### TASK DESCRIPTION
Search the records below for "frac" and copy every line it turns up in.

### DATA FOR THIS EXERCISE
[Start of section]

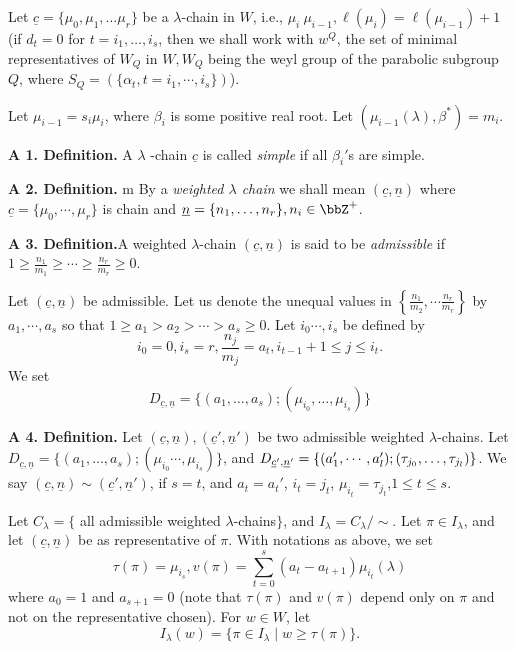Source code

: Let $\underline{c}= \{ \mu_{0}, \mu_{1}, \ldots \mu_{r}\}$ be a $\lambda$-chain in $W$, i.e., $\mu_{i} \> \mu_{i-1}, \ell(\mu_{i}) = \ell(\mu_{i-1})+1$ (if $d_{t}=0$ for $t = i_{1}, \ldots, i_{s}$, then we shall work with $w^{Q}$, the set of minimal representatives of $W_{Q}$ in $W, W_{Q}$ being the weyl group of the parabolic subgroup $Q$, where $S_{Q}=(\{\alpha_{t}, t= i_{1}, \cdots, i_{s}\})$). 

Let $\mu_{i-1}= s_{i}\mu_{i}$, where $\beta_{i}$ is some positive real root. Let $(\mu_{i-1}(\lambda), \beta^{*}) = m_{i}$.

\noindent
{\bfseries A 1. Definition.}\label{A. 1. definition.} A $\lambda$ -chain $\underline{c}$ is called \textit{simple} if all $\beta_{i}'$s are simple. 

\medskip
\noindent
{\bfseries A 2. Definition.}\label{A. 2. definition.} m By a \textit{weighted $\lambda$ chain} we shall mean $(\underline{c}, \underline{n})$ where $\underline{c}= \{ \mu_{0}, \cdots, \mu_{r}\}$ is chain and $\underline{n} =\{n_{1}, \ldots, n_{r}\}, n_{i} \in \bbZ^{+}$.

\medskip
\noindent
{\bfseries A 3. Definition.}\label{A. 3. definition.}A weighted $\lambda$-chain $(\underline{c}, \underline{n})$ is said to be \textit{admissible} if $1 \geq \frac{n_{1}}{m_{1}}\geq \cdots \geq \frac{n_{r}}{m_{r}} \geq 0$.

Let $(\underline{c}, \underline{n})$ be admissible. Let us denote the unequal values in $\left\{\frac{n_{1}}{m_{2}}, \cdots \frac{n_{r}}{m_{r}}\right\}$ by $a_{1}, \cdots, a_{s}$ so that $1 \geq a_{1}> a_{2} > \cdots > a_{s} \geq 0$. Let $i_{0}\cdots, i_{s}$ be defined by
$$
i_{0}=0, i_{s}=r, \frac{n_{j}}{m_{j}} = a_{t}, i_{t-1}+1 \leq j \leq i_{t}.
$$
We set
$$
D_{\underline{c}, \underline{n}} = \{(a_{1}, \ldots, a_{s});(\mu_{i_{0}},\ldots,\mu_{i_{s}})\}
$$

\medskip
\noindent
{\bfseries A 4. Definition.}\label{A. 4. definition.} Let $(\underline{c}, \underline{n}), (\underline{c}', \underline{n}')$ be two admissible weighted $\lambda$-chains. Let $D_{\underline{c}, \underline{n}} =\{(a_{1}, \ldots, a_{s});(\mu_{i_{0}}\cdots,\mu_{i_{s}})\}$, and $ D_{\underline{c}', \underline{n}'} = \{(a_{1}', \cdots, a_{l}');\break (\tau_{j_{0}}, \ldots, \tau_{j_{l}})\}$. We say $(\underline{c}, \underline{n}) \sim (\underline{c}',\underline{n}')$, if $s =t$, and $a_{t}=a_{t}'$, $i_{t}=j_{t}$, $\mu_{i_{t}} = \tau_{j_{t}}$,$1 \leq t \leq s$.

Let $C_{\lambda}=\{$ all admissible weighted $\lambda$-chains$\}$, and $I_{\lambda} = C_{\lambda}/ \sim$. Let $ \pi \in I_{\lambda}$, and let $(\underline{c}, \underline{n})$ be as representative of $\pi$. With notations as above, we set
$$
\tau(\pi)= \mu_{i_{s}}, v(\pi) = \sum\limits_{t=0}^{s}(a_{t}-a_{t+1})\mu_{i_{t}}(\lambda)
$$
where $a_{0}=1$ and $ a_{s+1}=0$ (note that $\tau(\pi)$ and $ v(\pi)$ depend only on $\pi$ and not on the representative chosen). For $w \in W$, let
$$
I_{\lambda}(w) =\{\pi \in I_{\lambda} \;| \;w \geq \tau(\pi)\}.
$$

[End of section]

### EXERCISE SOLUTION
{\bfseries A 3. Definition.}\label{A. 3. definition.}A weighted $\lambda$-chain $(\underline{c}, \underline{n})$ is said to be \textit{admissible} if $1 \geq \frac{n_{1}}{m_{1}}\geq \cdots \geq \frac{n_{r}}{m_{r}} \geq 0$.
Let $(\underline{c}, \underline{n})$ be admissible. Let us denote the unequal values in $\left\{\frac{n_{1}}{m_{2}}, \cdots \frac{n_{r}}{m_{r}}\right\}$ by $a_{1}, \cdots, a_{s}$ so that $1 \geq a_{1}> a_{2} > \cdots > a_{s} \geq 0$. Let $i_{0}\cdots, i_{s}$ be defined by
i_{0}=0, i_{s}=r, \frac{n_{j}}{m_{j}} = a_{t}, i_{t-1}+1 \leq j \leq i_{t}.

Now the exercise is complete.